On the São Francisco reservation in the state of Amazonas, Jamamadi villagers sent health workers packing with bows and arrows when they visited by helicopter this month, said Claudemir da Silva, an Apurinã leader representing indigenous communities on the Purus river, a tributary of the Xingú.
“It’s not happening in all villages, just in those that have missionaries or evangelical chapels where pastors are convincing the people not to receive the vaccine, that they will turn into an alligator and other crazy ideas,” he said by phone.
That has added to fears that Covid-19 could roar through Brazil’s more than 800,000 indigenous people, whose communal living and often precarious healthcare make them a priority in the national immunisation programme.

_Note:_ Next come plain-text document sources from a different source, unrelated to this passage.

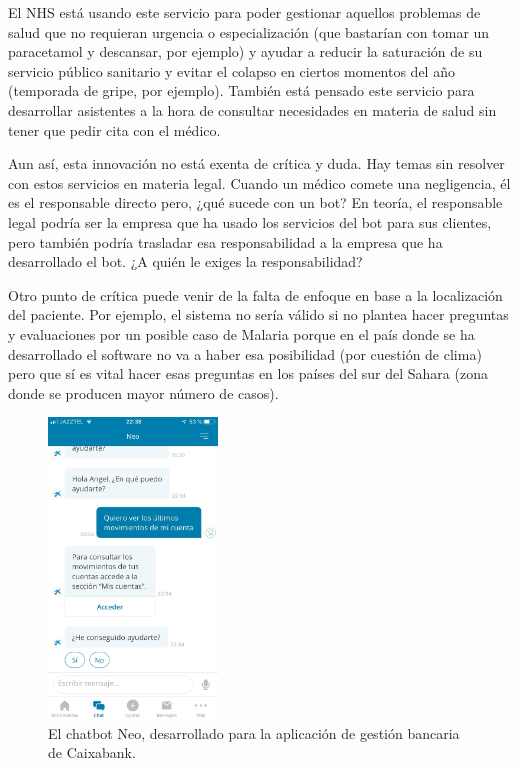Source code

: \documentclass[spanish,12pt, a4paper, twoside]{paper}
\begin{document}
El NHS está usando este servicio para poder gestionar aquellos problemas de salud que no requieran urgencia o especialización (que bastarían con tomar un paracetamol y descansar, por ejemplo) y ayudar a reducir la saturación de su servicio público sanitario y evitar el colapso en ciertos momentos del año (temporada de gripe, por ejemplo).
También está pensado este servicio para desarrollar asistentes a la hora de consultar necesidades en materia de salud sin tener que pedir cita con el médico.
\newline

Aun así, esta innovación no está exenta de crítica y duda. Hay temas sin resolver con estos servicios en materia legal. Cuando un médico comete una negligencia, él es el responsable directo pero, ¿qué sucede con un bot? En teoría, el responsable legal podría ser la empresa que ha usado los servicios del bot para sus clientes, pero también podría trasladar esa responsabilidad a la empresa que ha desarrollado el bot. ¿A quién le exiges la responsabilidad?

Otro punto de crítica puede venir de la falta de enfoque en base a la localización del paciente. Por ejemplo, el sistema no sería válido si no plantea hacer preguntas y evaluaciones por un posible caso de Malaria porque en el país donde se ha desarrollado el software no va a haber esa posibilidad (por cuestión de clima) pero que sí es vital hacer esas preguntas en los países del sur del Sahara (zona donde se producen mayor número de casos).
\newpage

\begin{figure}
\centering
	\includegraphics[width=0.4\textwidth]{recursos/neoCaixabank}
\caption{El chatbot Neo, desarrollado para la aplicación de gestión bancaria de Caixabank.}
\label{fig:Neo, bot de CaixaBank}
\end{figure}
\end{document}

Tribal leaders blame Brazil’s far-right President Jair Bolsonaro and some of his avid supporters in the evangelical community for stoking skepticism about coronavirus vaccines, despite a national death toll that lags only the United States.
“Religious fundamentalists and evangelical missionaries are preaching against the vaccine,” said Dinamam Tuxá, a leader of APIB, Brazil’s largest indigenous organization.
The Association of Brazilian Anthropologists denounced unspecified religious groups in a statement on Tuesday for spreading false conspiracy theories to 'sabotage' the vaccination of indigenous people.
Many pastors of Brazil’s urban evangelical megachurches are urging followers to get vaccinated, but they say missionaries in remote territories have not gotten the message.
“Unfortunately, some pastors, who lack wisdom, are spreading misinformation to our indigenous brethren,” said Pastor Mario Jorge Conceição of the Assembly of God Traditional Church in Manaus, the capital of Amazonas state.